In 2007, Paris’ socialist mayor kicked off an urban domino with his “Velib” bike rental scheme, and since then things have improved a lot. Now there are similar bike rental schemes across Europe, from Milan and Madrid, to London and Lugano backed by a growing network of bike lanes. Even in the US, cities which just a few years would have been seen as dangerous anti-biking territory like New York and Boston, today are making strides to create bike lanes, adjust signs and lights for bikers, and educate citizens about the health and other benefits of cycling.
Cycling has moved from a “nice to have” recreational add-on, to an integral part of people’s daily lives and commutes. It’s really refreshing.
Pan to Asia: to my great disappointment, biking has been fighting an uphill battle for some time. I see it in China, where cities have been taking the bikes off the roads to clear them for cars (Shanghai); where people have tossed in their two wheelers for electric “silent killer” bikes (which they then ride on sidewalks); and Hong Kong, where traffic wardens engage in really idle work of scolding bikers for chaining their bikes to fences.

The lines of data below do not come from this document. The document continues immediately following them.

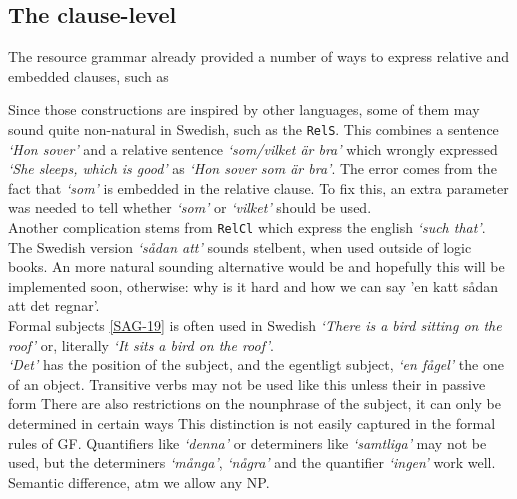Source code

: \documentclass{report}
\begin{document}
\subsection{The clause-level}
The resource grammar already provided a number of ways to express relative and embedded clauses, such as

Since those constructions are inspired by other languages, some of them may sound quite
non-natural in Swedish, such as the \verb|RelS|. This combines a sentence \emph{`Hon sover'}
and a relative sentence \emph{`som/vilket är bra'} which wrongly expressed 
\emph{`She sleeps, which is good'} as
\emph{`Hon sover som är bra'}. The error comes from the fact that \emph{`som'} is
embedded in the relative clause. To fix this, an extra parameter was needed to tell whether
\emph{`som'} or \emph{`vilket'} should be used. \\
Another complication stems from \verb|RelCl| which express the english \emph{`such that'}.
The Swedish version \emph{`sådan att'} sounds stelbent, when used outside of logic books.
An more natural sounding alternative would be
and hopefully this will be implemented soon, otherwise: why is it hard and how we can say
'en katt sådan att det regnar'. \\


Formal subjects \ref{SAG-19} is often used in Swedish
\emph{`There is a bird sitting on the roof'}
or, literally
\emph{`It sits a bird on the roof'}.\\
\emph{`Det'} has the position of the subject, and the egentligt subject, 
\emph{`en fågel'} the one of an object.
Transitive verbs may not be used like this
unless their in passive form
There are also restrictions on the nounphrase of the subject, it can only
be determined in certain ways
This distinction is not easily captured in the formal rules of GF. 
Quantifiers like \emph{`denna'} or determiners like \emph{`samtliga'} may
not be used, but the determiners \emph{`många'}, \emph{`några'} and the quantifier
\emph{`ingen'} work well.
Semantic difference, atm we allow any NP. \\
\end{document}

Actually in Hong Kong, bikers in HK are really lucky to reach their destinations. We have to have to deal with selfish & aggressive drivers on pot-holed roads with lots of crap strewn around (think push carts, trash baskets, industrial goods). Then there are the pedestrians who wander into the road fully aware that they’re walking against the light and in the face of oncoming traffic. The roads are narrow to begin with, but these are public facilities, so why is it so difficult for people to share, care, and be aware?
Lastly, in Hong Kong, we should really be making a greater effort to encourage biking as a substitute for other vehicular transportation including buses. It’s a great irony that countless members of the chattering classes complain about the air pollution and then leave the office to ride home in their high-emissions Benz or BMW which has been idling at the building’s entrance.
It doesn’t have to be like this! A friend just visited Kyoto which has quite a nice network of bike paths around the city. Kyoto is the ancient capital of Japan, but its biking demeanor is quite modern indeed. Check out the picture and see for yourself. Biking is not for the wild, daring, and poor. It is quite a normal part of life, as it should be.